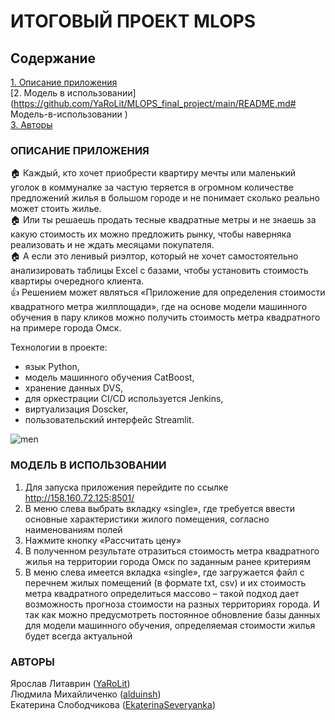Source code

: # ИТОГОВЫЙ ПРОЕКТ MLOPS
##  Содержание    

[1. Описание приложения](https://github.com/YaRoLit/MLOPS_final_project/main/README.md#Описание-приложения)    
[2. Модель в использовании](https://github.com/YaRoLit/MLOPS_final_project/main/README.md# Модель-в-использовании )    
[3. Авторы](https://github.com/YaRoLit/MLOPS_final_project/main/README.md#Авторы)    
    
    
###  ОПИСАНИЕ ПРИЛОЖЕНИЯ
:house: Каждый, кто хочет приобрести квартиру мечты или маленький уголок в коммуналке за частую теряется в огромном количестве предложений жилья в большом городе и не понимает сколько реально может стоить жилье.    
:house: Или ты решаешь продать тесные квадратные метры и не знаешь за какую стоимость их можно предложить рынку, чтобы наверняка реализовать и не ждать месяцами покупателя.     
:house: А если это ленивый риэлтор, который не хочет самостоятельно анализировать таблицы Excel с базами, чтобы установить стоимость квартиры очередного клиента.    
:thumbsup: Решением может являться «Приложение для определения стоимости квадратного метра жилплощади», где на основе модели машинного обучения в пару кликов можно получить стоимость метра квадратного на примере города Омск.    
    
Технологии в проекте:    
- язык Python,    
- модель машинного обучения CatBoost,     
- хранение данных DVS,    
- для оркестрации CI/CD используется Jenkins,    
- виртуализация Doscker,    
- пользовательский интерфейс Streamlit.    
    
<img src = 'https://github.com/YaRoLit/MLOPS_final_project/men.jpg ' alt = ' men ' align='center'/>    
     
###  МОДЕЛЬ В ИСПОЛЬЗОВАНИИ    
1)	Для запуска приложения перейдите по ссылке http://158.160.72.125:8501/    
2)	В меню слева выбрать вкладку «single», где требуется ввести основные характеристики жилого помещения, согласно наименованиям полей    
3)	Нажмите кнопку «Рассчитать цену»    
4)	В полученном результате отразиться стоимость метра квадратного жилья на территории города Омск по заданным ранее критериям    
5)	В меню слева имеется вкладка «single», где загружается файл с перечнем жилых помещений (в формате txt, csv) и их стоимость метра квадратного определиться массово – такой подход дает возможность прогноза стоимости на разных территориях города. И так как можно предусмотреть постоянное обновление базы данных для модели машинного обучения, определяемая стоимости жилья будет всегда актуальной    
     
     
###  АВТОРЫ    
Ярослав Литаврин ([YaRoLit](https://github.com/yarolit))    
Людмила Михайличенко ([alduinsh]( https://github.com/alduinsh))    
Екатерина Слободчикова ([EkaterinaSeveryanka]( https://github.com/EkaterinaSeveryanka))     
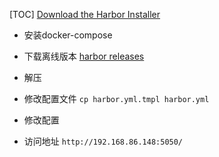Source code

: [TOC]
[Download the Harbor Installer](https://goharbor.io/docs/2.3.0/install-config/download-installer/)

* 安装docker-compose

* 下载离线版本
[harbor releases](https://github.com/goharbor/harbor/releases)

*  解压

*  修改配置文件
`cp harbor.yml.tmpl harbor.yml`

* 修改配置

* 访问地址
`http://192.168.86.148:5050/`
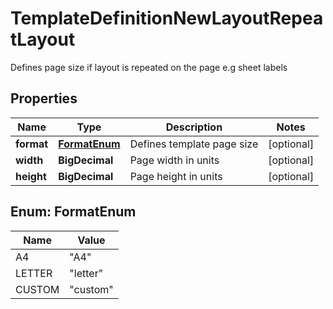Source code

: 

# TemplateDefinitionNewLayoutRepeatLayout

Defines page size if layout is repeated on the page e.g sheet labels

## Properties

Name | Type | Description | Notes
------------ | ------------- | ------------- | -------------
**format** | [**FormatEnum**](#FormatEnum) | Defines template page size |  [optional]
**width** | **BigDecimal** | Page width in units |  [optional]
**height** | **BigDecimal** | Page height in units |  [optional]



## Enum: FormatEnum

Name | Value
---- | -----
A4 | &quot;A4&quot;
LETTER | &quot;letter&quot;
CUSTOM | &quot;custom&quot;



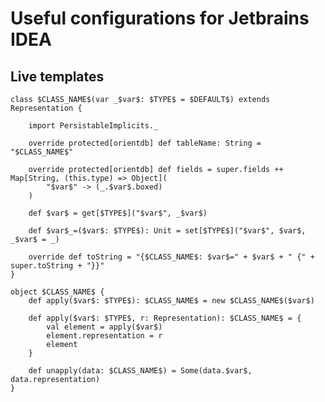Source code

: Useful configurations for Jetbrains IDEA
========================================

Live templates
--------------

    class $CLASS_NAME$(var _$var$: $TYPE$ = $DEFAULT$) extends Representation {

        import PersistableImplicits._

        override protected[orientdb] def tableName: String = "$CLASS_NAME$"

        override protected[orientdb] def fields = super.fields ++ Map[String, (this.type) => Object](
            "$var$" -> (_.$var$.boxed)
        )

        def $var$ = get[$TYPE$]("$var$", _$var$)

        def $var$_=($var$: $TYPE$): Unit = set[$TYPE$]("$var$", $var$, _$var$ = _)

        override def toString = "{$CLASS_NAME$: $var$=" + $var$ + " {" + super.toString + "}}"
    }

    object $CLASS_NAME$ {
        def apply($var$: $TYPE$): $CLASS_NAME$ = new $CLASS_NAME$($var$)

        def apply($var$: $TYPE$, r: Representation): $CLASS_NAME$ = {
            val element = apply($var$)
            element.representation = r
            element
        }

        def unapply(data: $CLASS_NAME$) = Some(data.$var$, data.representation)
    }
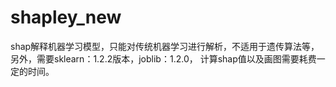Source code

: # shapley_new
shap解释机器学习模型，只能对传统机器学习进行解析，不适用于遗传算法等，另外，需要sklearn：1.2.2版本，joblib：1.2.0，
计算shap值以及画图需要耗费一定的时间。
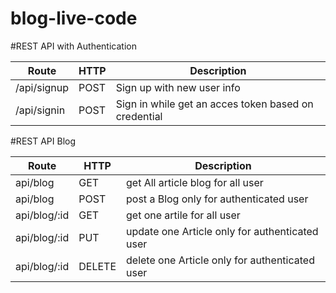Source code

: # blog-live-code

#REST API with Authentication

|Route           |HTTP     |Description                                               |
|----------------|---------|----------------------------------------------------------|
|/api/signup     |POST     |Sign up with new user info                                |
|/api/signin     |POST     |Sign in while get an acces token based on credential      |


#REST API Blog

|Route           |HTTP     |Description                                               |
|----------------|---------|----------------------------------------------------------|
|api/blog        |GET      |get All article blog for all user                         |
|api/blog        |POST     |post a Blog only for authenticated user                   |
|api/blog/:id    |GET      |get one artile for all user                               |
|api/blog/:id    |PUT      |update one Article only for authenticated user            |
|api/blog/:id    |DELETE   |delete one Article only for authenticated user            |
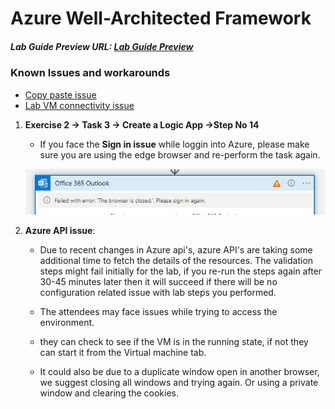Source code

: # Azure Well-Architected Framework

##### Lab Guide Preview URL: [Lab Guide Preview](https://experience.cloudlabs.ai/#/labguidepreview/a9dbe192-7e71-45a9-8030-f32ee7d5e6c9)

### Known Issues and workarounds
- [Copy paste issue](https://docs.cloudlabs.ai/Learner/Troubleshooting/CopyPaste)
- [Lab VM connectivity issue](https://docs.cloudlabs.ai/Learner/Troubleshooting/RDP)

1. **Exercise 2 -> Task 3 -> Create a Logic App ->Step No 14**

   - If you face the **Sign in issue** while loggin into Azure, please make sure you are using the edge browser and re-perform the task again.

   ![](https://github.com/CloudLabsAI-Azure/Know-Before-You-Go/blob/main/media/logicapp-issue.png?raw=true) 

2. **Azure API issue**: 

    - Due to recent changes in Azure api's, azure API's are taking some additional time to fetch the details of the resources. The validation steps might fail initially for the lab, if you re-run the steps again after 30-45 minutes later then it will succeed if there will be no configuration related issue with lab steps you performed.

    - The attendees may face issues while trying to access the environment.
    - they can check to see if the VM is in the running state, if not they can start it from the Virtual machine tab. 
    - It could also be due to a duplicate window open in another browser, we suggest closing all windows and trying again. Or using a private window and clearing the cookies. 
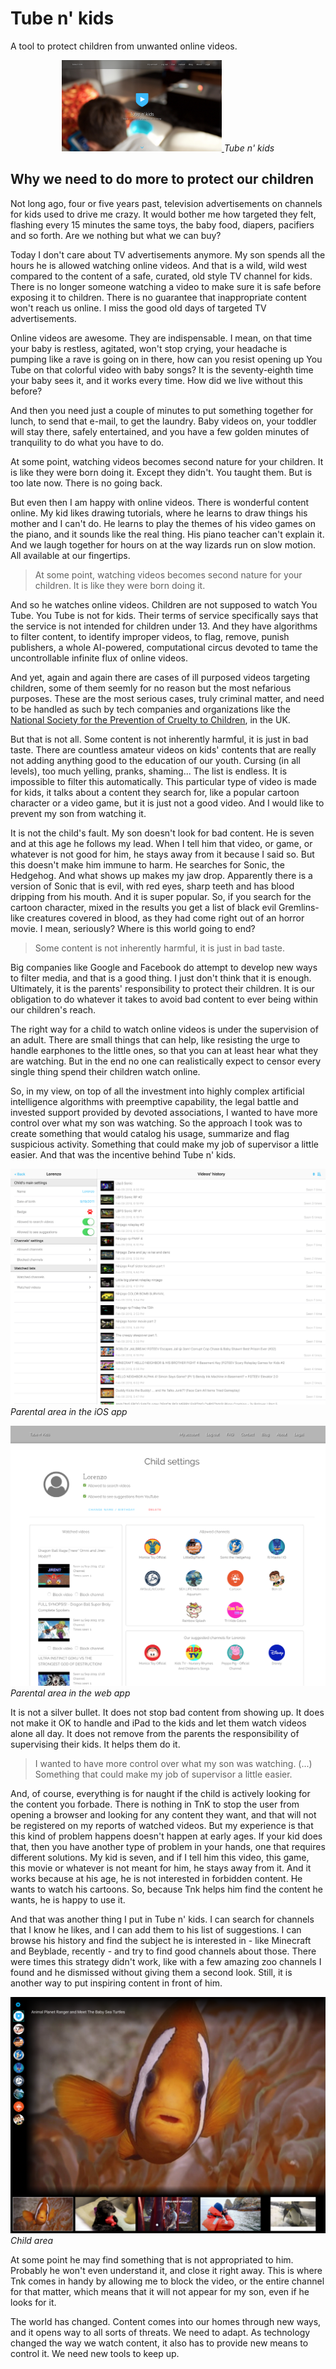 # Tube n' kids
A tool to protect children from unwanted online videos.

<p align="center">
  <a href="https://www.tubenkids.com" rel="nofollow">
		<img src="/assets/Tnk_main_2.png" width="256" title="Tube n' kids">
	</a>
	<em>Tube n' kids</em>
</p>

## Why we need to do more to protect our children

Not long ago, four or five years past, television advertisements on channels for kids used to drive me crazy. It would bother me how targeted they felt, flashing every 15 minutes the same toys, the baby food, diapers, pacifiers and so forth. Are we nothing but what we can buy?

Today I don't care about TV advertisements anymore. My son spends all the hours he is allowed watching online videos. And that is a wild, wild west compared to the content of a safe, curated, old style TV channel for kids. There is no longer someone watching a video to make sure it is safe before exposing it to children. There is no guarantee that inappropriate content won't reach us online. I miss the good old days of targeted TV advertisements.

Online videos are awesome. They are indispensable. I mean, on that time your baby is restless, agitated, won't stop crying, your headache is pumping like a rave is going on in there, how can you resist opening up You Tube on that colorful video with baby songs? It is the seventy-eighth time your baby sees it, and it works every time. How did we live without this before?

And then you need just a couple of minutes to put something together for lunch, to send that e-mail, to get the laundry. Baby videos on, your toddler will stay there, safely entertained, and you have a few golden minutes of tranquility to do what you have to do.

At some point, watching videos becomes second nature for your children. It is like they were born doing it. Except they didn't. You taught them. But is too late now. There is no going back.

But even then I am happy with online videos. There is wonderful content online. My kid likes drawing tutorials, where he learns to draw things his mother and I can't do. He learns to play the themes of his video games on the piano, and it sounds like the real thing. His piano teacher can't explain it. And we laugh together for hours on at the way lizards run on slow motion. All available at our fingertips.

> At some point, watching videos becomes second nature for your children. It is like they were born doing it.

And so he watches online videos. Children are not supposed to watch You Tube. You Tube is not for kids. Their terms of service specifically says that the service is not intended for children under 13. And they have algorithms to filter content, to identify improper videos, to flag, remove, punish publishers, a whole AI-powered, computational circus devoted to tame the uncontrollable infinite flux of online videos.

And yet, again and again there are cases of ill purposed videos targeting children, some of them seemly for no reason but the most nefarious purposes. These are the most serious cases, truly criminal matter, and need to be handled as such by tech companies and organizations like the [National Society for the Prevention of Cruelty to Children](https://www.net-aware.org.uk/), in the UK.

But that is not all. Some content is not inherently harmful, it is just in bad taste. There are countless amateur videos on kids' contents that are really not adding anything good to the education of our youth. Cursing (in all levels), too much yelling, pranks, shaming... The list is endless. It is impossible to filter this automatically. This particular type of video is made for kids, it talks about a content they search for, like a popular cartoon character or a video game, but it is just not a good video. And I would like to prevent my son from watching it.

It is not the child's fault. My son doesn't look for bad content. He is seven and at this age he follows my lead. When I tell him that video, or game, or whatever is not good for him, he stays away from it because I said so. But this doesn't make him immune to harm. He searches for Sonic, the Hedgehog. And what shows up makes my jaw drop. Apparently there is a version of Sonic that is evil, with red eyes, sharp teeth and has blood dripping from his mouth. And it is super popular. So, if you search for the cartoon character, mixed in the results you get a list of black evil Gremlins-like creatures covered in blood, as they had come right out of an horror movie. I mean, seriously? Where is this world going to end?

> Some content is not inherently harmful, it is just in bad taste.

Big companies like Google and Facebook do attempt to develop new ways to filter media, and that is a good thing. I just don't think that it is enough. Ultimately, it is the parents' responsibility to protect their children. It is our obligation to do whatever it takes to avoid bad content to ever being within our children's reach.

The right way for a child to watch online videos is under the supervision of an adult. There are small things that can help, like resisting the urge to handle earphones to the little ones, so that you can at least hear what they are watching. But in the end no one can realistically expect to censor every single thing spend their children watch online.

So, in my view, on top of all the investment into highly complex artificial intelligence algorithms with preemptive capability, the legal battle and invested support provided by devoted associations, I wanted to have more control over what my son was watching. So the approach I took was to create something that would catalog his usage, summarize and flag suspicious activity. Something that could make my job of supervisor a little easier. And that was the incentive behind Tube n' kids.

[![iOS parent area](/assets/Tnk_detail.png)](https://itunes.apple.com/us/app/tube-n-kids/id1143617624?mt=8)
*Parental area in the iOS app*

[![Web parent area](/assets/Tnk_detail_2.png)](https://www.tubenkids.com)
*Parental area in the web app*

It is not a silver bullet. It does not stop bad content from showing up. It does not make it OK to handle and iPad to the kids and let them watch videos alone all day. It does not remove from the parents the responsibility of supervising their kids. It helps them do it.

> I wanted to have more control over what my son was watching. (...) Something that could make my job of supervisor a little easier.

And, of course, everything is for naught if the child is actively looking for the content you forbade. There is nothing in TnK to stop the user from opening a browser and looking for any content they want, and that will not be registered on my reports of watched videos. But my experience is that this kind of problem happens doesn't happen at early ages. If your kid does that, then you have another type of problem in your hands, one that requires different solutions. My kid is seven, and if I tell him this video, this game, this movie or whatever is not meant for him, he stays away from it. And it works because at his age, he is not interested in forbidden content. He wants to watch his cartoons. So, because Tnk helps him find the content he wants, he is happy to use it.

And that was another thing I put in Tube n' kids. I can search for channels that I know he likes, and I can add them to his list of suggestions. I can browse his history and find the subject he is interested in - like Minecraft and Beyblade, recently - and try to find good channels about those. There were times this strategy didn't work, like with a few amazing zoo channels I found and he dismissed without giving them a second look. Still, it is another way to put inspiring content in front of him.

[![What the child views](/assets/Tnk_child_view.png)](https://www.tubenkids.com)
*Child area*

At some point he may find something that is not appropriated to him. Probably he won't even understand it, and close it right away. This is where Tnk comes in handy by allowing me to block the video, or the entire channel for that matter, which means that it will not appear for my son, even if he looks for it.

The world has changed. Content comes into our homes through new ways, and it opens way to all sorts of threats. We need to adapt. As technology changed the way we watch content, it also has to provide new means to control it. We need new tools to keep up.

· · ·

Find every line in the records that has the string "also", then state how many there are and nothing else.

Answer space:
2